See also article by Latina et al in this issue.
Sujata M. Shanbhag, MD, MPH, received her BS and MD degrees from St Louis University in 2000 and completed a MPH degree at the Harvard T.H. Chan School of Public Health in 2013. She is a staff cardiologist at the National Heart, Lung, and Blood Institute of the National Institutes of Health, Bethesda, Maryland, with expertise in advanced cardiovascular MRI and CT. Her research interests are in translating newer cardiovascular MRI and CT imaging methods into patient studies and outcomes research. She has a specific interest in the diagnosis and management of nonischemic cardiomyopathies and myocardial ischemia and infarction and evaluating rare disease phenotypes using combined advanced imaging techniques.
Marcus Y. Chen, MD, is the director of cardiovascular CT at the National Heart, Lung, and Blood Institute of the National Institutes of Health located in Bethesda, Maryland.
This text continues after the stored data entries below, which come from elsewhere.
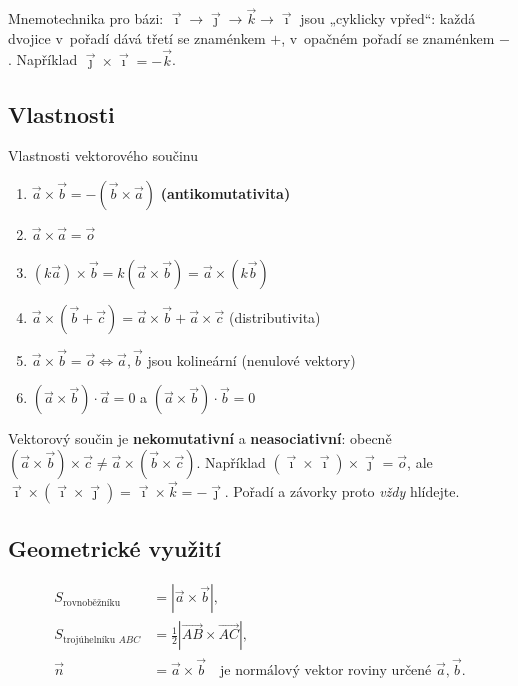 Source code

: \documentclass[a4paper,11pt]{article}
\newcommand{\abs}[1]{\left\lvert #1\right\rvert}
\newcommand{\ii}{\vec{\imath}}
\newcommand{\jj}{\vec{\jmath}}
\newcommand{\kk}{\vec{k}}
\begin{document}
\begin{poznamka}
Mnemotechnika pro bázi: $\ii\to\jj\to\kk\to\ii$ jsou „cyklicky vpřed“: každá
dvojice v~pořadí dává třetí se znaménkem $+$, v~opačném pořadí se znaménkem $-$.
Například $\jj\times\ii=-\kk$.
\end{poznamka}

\subsection{Vlastnosti}

\begin{veta}{Vlastnosti vektorového součinu}
\begin{enumerate}[label=(\roman*),nosep]
  \item $\vec a\times\vec b=-(\vec b\times\vec a)$ \hfill \textbf{(antikomutativita)}
  \item $\vec a\times\vec a=\vec o$
  \item $(k\vec a)\times\vec b=k(\vec a\times\vec b)=\vec a\times(k\vec b)$
  \item $\vec a\times(\vec b+\vec c)=\vec a\times\vec b+\vec a\times\vec c$ \hfill (distributivita)
  \item $\vec a\times\vec b=\vec o\iff\vec a,\vec b$ jsou kolineární (nenulové vektory)
  \item $(\vec a\times\vec b)\cdot\vec a=0$ a $(\vec a\times\vec b)\cdot\vec b=0$
\end{enumerate}
\end{veta}

\begin{pozor}
Vektorový součin je \textbf{nekomutativní} a \textbf{neasociativní}:
obecně $(\vec a\times\vec b)\times\vec c\neq\vec a\times(\vec b\times\vec c)$.
Například $(\ii\times\ii)\times\jj=\vec o$, ale $\ii\times(\ii\times\jj)=\ii\times\kk=-\jj$.
Pořadí a závorky proto \emph{vždy} hlídejte.
\end{pozor}

\subsection{Geometrické využití}

\begin{align}
  S_{\text{rovnoběžníku}}&=\abs{\vec a\times\vec b},\\
  S_{\text{trojúhelníku }ABC}&=\tfrac12\abs{\overrightarrow{AB}\times\overrightarrow{AC}},\\
  \vec n&=\vec a\times\vec b\quad\text{je normálový vektor roviny určené }\vec a,\vec b.
\end{align}
\end{document}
Dr Chen is a graduate of the California Institute of Technology in Pasadena, California. He earned his MD degree at the University of Wisconsin at Madison and completed training in internal medicine, nuclear medicine, cardiology, cardiovascular CT, and MRI. Dr Chen’s clinical and research interests include technical development of new imaging methods and multimodality noninvasive cardiac imaging. He has co-authored more than 100 peer-reviewed articles and is an associate editor for the Journal of Cardiovascular CT.
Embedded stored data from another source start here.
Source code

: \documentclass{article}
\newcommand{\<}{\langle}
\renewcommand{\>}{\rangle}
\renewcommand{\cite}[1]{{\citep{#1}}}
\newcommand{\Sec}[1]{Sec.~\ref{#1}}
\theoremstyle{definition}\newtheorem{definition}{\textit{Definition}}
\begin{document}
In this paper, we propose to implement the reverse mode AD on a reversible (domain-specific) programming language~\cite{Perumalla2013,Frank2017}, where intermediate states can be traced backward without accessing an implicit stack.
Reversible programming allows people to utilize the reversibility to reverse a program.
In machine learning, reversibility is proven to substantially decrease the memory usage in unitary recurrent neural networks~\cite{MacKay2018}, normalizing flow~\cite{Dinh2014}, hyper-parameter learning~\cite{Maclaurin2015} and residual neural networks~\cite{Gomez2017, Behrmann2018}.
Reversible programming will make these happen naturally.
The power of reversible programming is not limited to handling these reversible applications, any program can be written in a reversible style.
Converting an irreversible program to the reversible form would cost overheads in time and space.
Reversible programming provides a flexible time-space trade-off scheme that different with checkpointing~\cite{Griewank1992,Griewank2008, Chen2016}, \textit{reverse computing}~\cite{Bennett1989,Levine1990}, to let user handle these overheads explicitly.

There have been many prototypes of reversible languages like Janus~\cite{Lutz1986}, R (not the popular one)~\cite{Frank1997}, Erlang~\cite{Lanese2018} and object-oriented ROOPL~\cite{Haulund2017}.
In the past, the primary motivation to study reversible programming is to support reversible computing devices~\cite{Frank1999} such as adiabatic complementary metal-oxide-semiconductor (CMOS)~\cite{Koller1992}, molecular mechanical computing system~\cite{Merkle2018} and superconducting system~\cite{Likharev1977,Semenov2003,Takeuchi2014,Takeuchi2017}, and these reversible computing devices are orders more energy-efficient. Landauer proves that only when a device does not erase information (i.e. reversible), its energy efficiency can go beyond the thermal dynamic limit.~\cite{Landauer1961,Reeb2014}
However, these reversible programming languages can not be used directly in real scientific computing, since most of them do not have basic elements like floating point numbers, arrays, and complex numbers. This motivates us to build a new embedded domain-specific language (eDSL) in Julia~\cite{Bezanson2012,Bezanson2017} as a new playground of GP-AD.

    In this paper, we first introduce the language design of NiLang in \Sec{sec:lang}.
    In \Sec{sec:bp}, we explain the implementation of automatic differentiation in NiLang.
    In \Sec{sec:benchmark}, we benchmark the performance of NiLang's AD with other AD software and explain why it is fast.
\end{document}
Coronary CT angiography (CTA) has emerged as a cornerstone for the noninvasive detection of coronary artery disease (CAD). Multiple recent clinical trials such as ISCHEMIA, SCOT-HEART, and PROMISE have paved the way for coronary CTA to be incorporated into the European Heart Guidelines (1). The strengths in diagnostic accuracy of coronary CTA have largely been driven by its high negative predictive value (NPV) and its ability to exclude obstructive CAD. However, its performance in the settings of coronary calcification, stent evaluation, and small (< 3 mm) vessel luminal assessment has been hampered largely due to limitations in spatial resolution of conventional energy-integrating detector (EID) technology. Blooming artifacts, beam hardening, and partial volume effects from dense calcification and stent struts have impaired visualization of the vessel lumen, especially for vessels measuring less than 2 mm in diameter. These limitations have restricted the application of coronary CTA in populations with known or advanced cardiovascular disease (2,3). As percutaneous intervention of small (< 3 mm) coronary vessels becomes feasible, there is growing impetus to overcome these limitations to translate the application of coronary CTA to populations with high pretest probability for disease, with the goal of providing a noninvasive alternative to invasive diagnostic angiography (4).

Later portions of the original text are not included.